Let $X$ be a compact Hausdorff space; let $\left\{ A_n \right\}$ be a countable collection of closed sets of $X$. If each set $A_n$ has empty interior in $X$, then the union $\bigcup A_n$ has empty interior in $X$.

How to show this fact? What if we have an uncountable collection of closed sets, each set having empty interior? Does the conclusion still hold?

My effort:

First a preliminary result:

Let $X$ be a compact Hausdorff space, and let $A$ be a closed subset of $X$. If $U$ is a non-empty open set in $X$ such that $U \not\subset A$, then there is a non-empty open set $V$ in $X$ such that $\overline{V} \subset U-A$, that is, $\overline{V} \subset U$ and $\overline{V} \cap A = \emptyset$.

Am I right?

Proof:

Since $U \not\subset A$, the set $U - A$ is non-empty.
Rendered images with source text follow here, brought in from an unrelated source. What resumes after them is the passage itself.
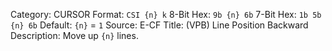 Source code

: Category: CURSOR
Format: `CSI {n} k`
8-Bit Hex: `9b {n} 6b`
7-Bit Hex: `1b 5b {n} 6b`
Default: `{n}` = `1`
Source: E-CF
Title: (VPB) Line Position Backward
Description: Move up `{n}` lines.
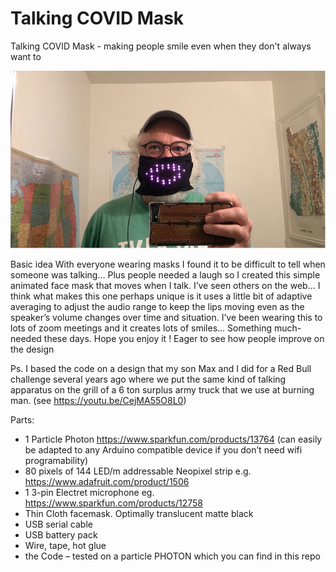 # Talking COVID Mask
Talking COVID Mask - making people smile even when they don't always want to

![Here's me and my mask](/images/me.png)

Basic idea
With everyone wearing masks I found it to be difficult to tell when someone was talking… Plus people needed a laugh so I created this simple animated face mask that moves when I talk. I’ve seen others on the web… I think what makes this one perhaps unique is it uses a little bit of adaptive averaging to adjust the audio range to keep the lips moving even as the speaker’s volume changes over time and situation. I’ve been wearing this to lots of zoom meetings and it creates lots of smiles… Something much-needed these days. Hope you enjoy it !
Eager to see how people improve on the design

Ps. I based the code on a design that my son Max and I did for a Red Bull challenge several years ago where we put the same kind of talking apparatus on the grill of a 6 ton surplus army truck that we use at burning man.  (see https://youtu.be/CejMA55O8L0)

Parts:
* 1 Particle Photon   https://www.sparkfun.com/products/13764  (can easily be adapted to any Arduino compatible device if you don’t need wifi programability)
* 80 pixels of 144 LED/m addressable Neopixel strip e.g. https://www.adafruit.com/product/1506
* 1 3-pin Electret microphone  eg. https://www.sparkfun.com/products/12758 
* Thin Cloth facemask. Optimally translucent matte black 
* USB serial cable
* USB battery pack
* Wire, tape, hot glue
* the  Code   – tested on a particle PHOTON  which you can find in this repo



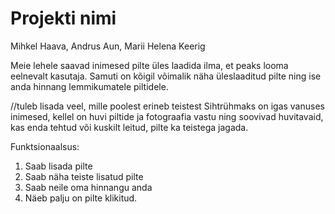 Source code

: # Projekti nimi
Mihkel Haava, Andrus Aun, Marii Helena Keerig

Meie lehele saavad inimesed pilte üles laadida ilma, et peaks looma eelnevalt kasutaja. Samuti on kõigil võimalik näha üleslaaditud pilte ning ise anda hinnang lemmikumatele piltidele.

//tuleb lisada veel, mille poolest erineb teistest
Sihtrühmaks on igas vanuses inimesed, kellel on huvi piltide ja fotograafia vastu ning soovivad huvitavaid, kas enda tehtud või kuskilt leitud, pilte ka teistega jagada.

Funktsionaalsus:
1. Saab lisada pilte
2. Saab näha teiste lisatud pilte
3. Saab neile oma hinnangu anda
4. Näeb palju on pilte klikitud.

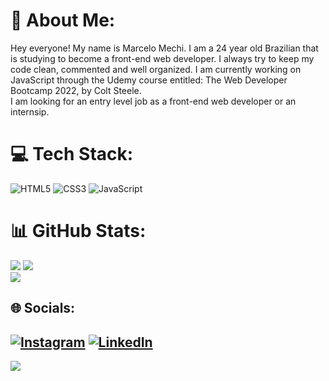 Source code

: # 💫 About Me:
Hey everyone! My name is Marcelo Mechi. I am a 24 year old Brazilian that is studying to become a front-end web developer. I always try to keep my code clean, commented and well organized. I am currently working on JavaScript through the Udemy course entitled: The Web Developer Bootcamp 2022, by Colt Steele.<br>I am looking for an entry level job as a front-end web developer or an internsip. 

# 💻 Tech Stack:
![HTML5](https://img.shields.io/badge/html5-%23E34F26.svg?style=for-the-badge&logo=html5&logoColor=white) ![CSS3](https://img.shields.io/badge/css3-%231572B6.svg?style=for-the-badge&logo=css3&logoColor=white) ![JavaScript](https://img.shields.io/badge/javascript-%23323330.svg?style=for-the-badge&logo=javascript&logoColor=%23F7DF1E)

# 📊 GitHub Stats:
![](https://github-readme-stats.vercel.app/api?username=MarcMechi98&theme=vue-dark&hide_border=false&include_all_commits=false&count_private=false)
![](https://github-readme-streak-stats.herokuapp.com/?user=MarcMechi98&theme=vue-dark&hide_border=false)<br/>
![](https://github-readme-stats.vercel.app/api/top-langs/?username=MarcMechi98&theme=vue-dark&hide_border=false&include_all_commits=false&count_private=false&layout=compact)

## 🌐 Socials:
[![Instagram](https://img.shields.io/badge/Instagram-%23E4405F.svg?logo=Instagram&logoColor=white)](https://instagram.com/marcedumechi) [![LinkedIn](https://img.shields.io/badge/LinkedIn-%230077B5.svg?logo=linkedin&logoColor=white)](https://linkedin.com/in/marcmechi98/) 
---
[![](https://visitcount.itsvg.in/api?id=MarcMechi98&icon=0&color=0)](https://visitcount.itsvg.in)

<!-- Proudly created with GPRM ( https://gprm.itsvg.in ) -->
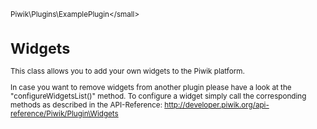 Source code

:<small>Piwik\Plugins\ExamplePlugin\</small>

Widgets
=======

This class allows you to add your own widgets to the Piwik platform.

In case you want to remove widgets from another
plugin please have a look at the "configureWidgetsList()" method.
To configure a widget simply call the corresponding methods as described in the API-Reference:
http://developer.piwik.org/api-reference/Piwik/Plugin\Widgets
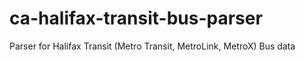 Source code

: # ca-halifax-transit-bus-parser
Parser for Halifax Transit (Metro Transit, MetroLink, MetroX) Bus data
Let $x \in U-A$.

Let us put $$ B \colon= A \cup (X-U). \tag{Definition 0} $$ Then $B$ is closed in $X$, and also $x \not\in B$.

Now since $X$ is compact and since $B$ is closed in $X$, therefore $B$ is also compact (as a subspace of $X$), by virtue of Theorem 26.2 in Munkres.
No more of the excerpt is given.